The Samsung 860 QVO (1TB, 4TB) SSD Review: First Consumer SATA QLC
by Billy Tallis on November 27, 2018 11:20 AM ESTRandom Read Performance
Our first test of random read performance uses very short bursts of operations issued one at a time with no queuing. The drives are given enough idle time between bursts to yield an overall duty cycle of 20%, so thermal throttling is impossible. Each burst consists of a total of 32MB of 4kB random reads, from a 16GB span of the disk. The total data read is 1GB.
The burst random read performance of the Samsung 860 QVO is clearly lower than the 3D TLC competition, while the Intel/Micron QLC NVMe drives have no trouble competing against the field of mainstream SATA TLC drives. Even in the worst case of the smallest QVO being entirely full, read speeds are still vastly better than a hard drive.
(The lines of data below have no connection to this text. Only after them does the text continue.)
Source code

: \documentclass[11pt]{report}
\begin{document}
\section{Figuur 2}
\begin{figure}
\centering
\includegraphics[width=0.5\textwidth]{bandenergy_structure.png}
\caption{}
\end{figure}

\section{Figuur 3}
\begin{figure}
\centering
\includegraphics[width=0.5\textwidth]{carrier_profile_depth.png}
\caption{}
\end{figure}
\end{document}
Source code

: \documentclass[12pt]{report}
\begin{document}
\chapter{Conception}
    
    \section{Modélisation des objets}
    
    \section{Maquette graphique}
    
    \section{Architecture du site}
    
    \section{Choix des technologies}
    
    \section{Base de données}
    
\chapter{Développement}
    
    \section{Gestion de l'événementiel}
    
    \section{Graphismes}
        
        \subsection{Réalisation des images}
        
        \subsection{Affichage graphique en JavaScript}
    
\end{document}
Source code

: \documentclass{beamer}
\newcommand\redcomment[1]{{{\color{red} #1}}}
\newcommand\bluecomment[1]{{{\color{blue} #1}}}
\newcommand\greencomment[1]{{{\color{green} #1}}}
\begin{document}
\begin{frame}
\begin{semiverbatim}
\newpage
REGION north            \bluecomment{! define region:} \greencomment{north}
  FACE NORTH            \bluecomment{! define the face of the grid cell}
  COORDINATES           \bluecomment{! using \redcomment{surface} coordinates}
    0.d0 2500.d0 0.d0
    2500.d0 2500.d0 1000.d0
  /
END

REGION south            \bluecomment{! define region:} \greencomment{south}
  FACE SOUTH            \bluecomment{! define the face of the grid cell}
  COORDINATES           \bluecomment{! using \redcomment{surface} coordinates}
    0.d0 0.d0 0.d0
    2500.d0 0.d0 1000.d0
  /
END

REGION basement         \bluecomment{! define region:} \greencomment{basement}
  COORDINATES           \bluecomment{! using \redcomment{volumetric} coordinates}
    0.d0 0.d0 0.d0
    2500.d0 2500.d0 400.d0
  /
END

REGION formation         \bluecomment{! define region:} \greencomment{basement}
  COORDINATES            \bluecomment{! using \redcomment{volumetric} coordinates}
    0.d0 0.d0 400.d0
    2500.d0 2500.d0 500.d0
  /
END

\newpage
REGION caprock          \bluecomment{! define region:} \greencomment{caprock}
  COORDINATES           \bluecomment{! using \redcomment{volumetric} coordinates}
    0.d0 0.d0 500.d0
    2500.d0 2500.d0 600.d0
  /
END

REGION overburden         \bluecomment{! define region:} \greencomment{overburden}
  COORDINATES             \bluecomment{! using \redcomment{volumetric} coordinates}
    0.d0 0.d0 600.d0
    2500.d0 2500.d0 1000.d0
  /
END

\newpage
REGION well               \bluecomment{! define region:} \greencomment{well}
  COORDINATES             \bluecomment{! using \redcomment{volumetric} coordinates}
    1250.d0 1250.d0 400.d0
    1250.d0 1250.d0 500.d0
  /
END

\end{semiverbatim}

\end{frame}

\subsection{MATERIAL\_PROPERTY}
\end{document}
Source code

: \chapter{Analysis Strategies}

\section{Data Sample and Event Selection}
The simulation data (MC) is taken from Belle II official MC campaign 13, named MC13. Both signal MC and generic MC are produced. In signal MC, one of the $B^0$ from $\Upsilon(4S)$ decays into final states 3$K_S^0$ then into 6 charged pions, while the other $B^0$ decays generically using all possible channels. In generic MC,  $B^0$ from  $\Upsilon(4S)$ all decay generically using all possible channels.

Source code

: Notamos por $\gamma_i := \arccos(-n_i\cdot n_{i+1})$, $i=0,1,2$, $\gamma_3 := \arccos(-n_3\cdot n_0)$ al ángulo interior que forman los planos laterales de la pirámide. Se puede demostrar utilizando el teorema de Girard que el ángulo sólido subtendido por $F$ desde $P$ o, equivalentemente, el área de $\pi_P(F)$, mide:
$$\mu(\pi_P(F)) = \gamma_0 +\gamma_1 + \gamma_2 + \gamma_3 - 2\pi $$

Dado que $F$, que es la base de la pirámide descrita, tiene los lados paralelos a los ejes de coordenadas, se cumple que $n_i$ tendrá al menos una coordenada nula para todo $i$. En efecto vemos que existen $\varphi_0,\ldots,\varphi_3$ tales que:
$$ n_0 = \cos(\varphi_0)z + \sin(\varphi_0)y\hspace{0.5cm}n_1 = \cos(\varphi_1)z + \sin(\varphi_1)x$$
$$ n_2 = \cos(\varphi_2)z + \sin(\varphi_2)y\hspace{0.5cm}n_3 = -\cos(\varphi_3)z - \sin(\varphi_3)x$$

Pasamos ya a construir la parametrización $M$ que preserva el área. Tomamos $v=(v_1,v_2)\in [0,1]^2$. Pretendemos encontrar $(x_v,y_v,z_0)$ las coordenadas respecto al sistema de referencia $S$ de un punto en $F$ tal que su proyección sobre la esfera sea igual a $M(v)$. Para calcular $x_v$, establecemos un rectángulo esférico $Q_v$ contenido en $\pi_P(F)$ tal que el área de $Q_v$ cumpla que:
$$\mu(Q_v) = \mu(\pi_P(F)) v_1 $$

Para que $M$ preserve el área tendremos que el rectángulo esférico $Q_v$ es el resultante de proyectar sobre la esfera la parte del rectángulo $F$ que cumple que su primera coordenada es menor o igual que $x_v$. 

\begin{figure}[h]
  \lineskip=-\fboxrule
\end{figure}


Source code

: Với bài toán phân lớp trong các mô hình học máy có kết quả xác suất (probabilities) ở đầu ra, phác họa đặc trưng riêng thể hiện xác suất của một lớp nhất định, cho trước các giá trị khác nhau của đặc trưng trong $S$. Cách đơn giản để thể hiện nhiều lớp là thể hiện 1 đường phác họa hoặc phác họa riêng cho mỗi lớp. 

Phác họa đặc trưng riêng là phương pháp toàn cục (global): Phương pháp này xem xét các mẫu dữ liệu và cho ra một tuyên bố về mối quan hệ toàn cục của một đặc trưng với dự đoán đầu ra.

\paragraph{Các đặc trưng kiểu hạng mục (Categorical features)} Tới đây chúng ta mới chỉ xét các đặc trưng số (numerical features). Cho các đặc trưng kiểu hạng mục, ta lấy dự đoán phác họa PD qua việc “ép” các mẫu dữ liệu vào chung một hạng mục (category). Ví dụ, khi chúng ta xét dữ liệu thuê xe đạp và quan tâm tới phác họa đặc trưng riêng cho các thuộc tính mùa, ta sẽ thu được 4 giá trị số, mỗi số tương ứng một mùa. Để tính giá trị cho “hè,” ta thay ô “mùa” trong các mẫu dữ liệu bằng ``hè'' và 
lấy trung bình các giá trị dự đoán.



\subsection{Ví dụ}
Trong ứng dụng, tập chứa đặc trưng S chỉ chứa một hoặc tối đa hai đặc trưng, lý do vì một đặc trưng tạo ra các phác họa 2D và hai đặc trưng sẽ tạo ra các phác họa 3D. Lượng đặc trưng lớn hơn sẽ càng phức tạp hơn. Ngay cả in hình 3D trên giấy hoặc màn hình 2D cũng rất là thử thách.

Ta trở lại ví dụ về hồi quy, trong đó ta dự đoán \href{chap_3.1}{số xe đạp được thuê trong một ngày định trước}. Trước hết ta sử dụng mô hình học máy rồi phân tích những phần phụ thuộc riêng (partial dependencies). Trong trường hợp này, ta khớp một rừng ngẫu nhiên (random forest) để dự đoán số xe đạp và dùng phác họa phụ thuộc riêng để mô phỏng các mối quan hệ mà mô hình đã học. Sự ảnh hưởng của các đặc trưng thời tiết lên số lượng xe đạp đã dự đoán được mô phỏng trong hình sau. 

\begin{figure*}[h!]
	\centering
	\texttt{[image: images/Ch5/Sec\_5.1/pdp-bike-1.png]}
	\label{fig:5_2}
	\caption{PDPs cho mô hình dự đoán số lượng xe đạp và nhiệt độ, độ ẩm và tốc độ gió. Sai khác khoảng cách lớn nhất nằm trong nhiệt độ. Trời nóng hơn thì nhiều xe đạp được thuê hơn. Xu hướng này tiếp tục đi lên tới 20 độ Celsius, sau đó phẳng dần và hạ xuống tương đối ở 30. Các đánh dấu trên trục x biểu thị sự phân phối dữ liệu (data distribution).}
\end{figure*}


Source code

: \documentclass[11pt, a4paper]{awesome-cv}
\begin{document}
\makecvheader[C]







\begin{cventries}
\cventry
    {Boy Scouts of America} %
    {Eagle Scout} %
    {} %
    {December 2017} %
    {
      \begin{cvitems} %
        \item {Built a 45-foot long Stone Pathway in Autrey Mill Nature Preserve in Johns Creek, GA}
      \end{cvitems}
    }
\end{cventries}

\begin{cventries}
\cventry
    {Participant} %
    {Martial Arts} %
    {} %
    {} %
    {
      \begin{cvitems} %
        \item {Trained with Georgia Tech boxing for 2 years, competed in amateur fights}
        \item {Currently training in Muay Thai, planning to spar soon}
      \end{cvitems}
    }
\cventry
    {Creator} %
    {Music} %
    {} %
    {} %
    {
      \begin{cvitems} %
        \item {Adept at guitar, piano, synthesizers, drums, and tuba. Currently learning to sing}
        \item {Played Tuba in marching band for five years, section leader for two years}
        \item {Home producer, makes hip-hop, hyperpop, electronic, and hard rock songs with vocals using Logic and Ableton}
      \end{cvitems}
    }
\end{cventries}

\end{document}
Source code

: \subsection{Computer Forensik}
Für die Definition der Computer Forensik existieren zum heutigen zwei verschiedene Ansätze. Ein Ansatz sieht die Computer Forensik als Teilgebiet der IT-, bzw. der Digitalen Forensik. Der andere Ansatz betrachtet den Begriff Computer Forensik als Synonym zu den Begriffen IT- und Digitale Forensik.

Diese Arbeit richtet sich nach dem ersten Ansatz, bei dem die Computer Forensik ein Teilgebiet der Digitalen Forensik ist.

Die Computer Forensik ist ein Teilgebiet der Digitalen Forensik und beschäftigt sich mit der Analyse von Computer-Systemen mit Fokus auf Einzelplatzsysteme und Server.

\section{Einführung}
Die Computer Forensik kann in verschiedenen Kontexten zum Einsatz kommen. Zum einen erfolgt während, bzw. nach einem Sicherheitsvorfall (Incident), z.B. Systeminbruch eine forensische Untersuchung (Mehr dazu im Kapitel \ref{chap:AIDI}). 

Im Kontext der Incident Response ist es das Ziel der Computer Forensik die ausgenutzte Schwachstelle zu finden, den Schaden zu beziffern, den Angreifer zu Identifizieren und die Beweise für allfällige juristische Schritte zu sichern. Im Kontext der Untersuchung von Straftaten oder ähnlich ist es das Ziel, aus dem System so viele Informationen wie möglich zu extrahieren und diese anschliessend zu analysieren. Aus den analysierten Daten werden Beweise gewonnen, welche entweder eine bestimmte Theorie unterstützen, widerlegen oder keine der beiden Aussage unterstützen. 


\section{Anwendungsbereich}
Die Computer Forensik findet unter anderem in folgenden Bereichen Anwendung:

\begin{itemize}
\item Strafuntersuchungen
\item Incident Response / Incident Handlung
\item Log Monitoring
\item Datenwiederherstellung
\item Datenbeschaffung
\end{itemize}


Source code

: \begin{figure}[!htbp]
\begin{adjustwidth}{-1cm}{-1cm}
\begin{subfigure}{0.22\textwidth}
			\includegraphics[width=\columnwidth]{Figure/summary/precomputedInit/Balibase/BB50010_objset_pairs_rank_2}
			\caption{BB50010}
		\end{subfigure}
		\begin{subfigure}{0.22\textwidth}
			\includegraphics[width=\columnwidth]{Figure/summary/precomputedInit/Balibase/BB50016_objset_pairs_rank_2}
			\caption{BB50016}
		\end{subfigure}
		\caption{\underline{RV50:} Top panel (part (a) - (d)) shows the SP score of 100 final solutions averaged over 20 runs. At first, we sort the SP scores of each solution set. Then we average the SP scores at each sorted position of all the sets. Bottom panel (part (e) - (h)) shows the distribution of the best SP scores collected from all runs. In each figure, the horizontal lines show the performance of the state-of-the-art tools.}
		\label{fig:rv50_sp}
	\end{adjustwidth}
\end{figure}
Our sustained random read performance is similar to the random read test from our 2015 test suite: queue depths from 1 to 32 are tested, and the average performance and power efficiency across QD1, QD2 and QD4 are reported as the primary scores. Each queue depth is tested for one minute or 32GB of data transferred, whichever is shorter. After each queue depth is tested, the drive is given up to one minute to cool off so that the higher queue depths are unlikely to be affected by accumulated heat build-up. The individual read operations are again 4kB, and cover a 64GB span of the drive.
On the longer random read test, the Toshiba TR200 DRAMless TLC drive is no longer able to stay ahead of the 860 QVO, and even the Intel/Micron QLC drives fall behind most mainstream SATA drives (especially when full).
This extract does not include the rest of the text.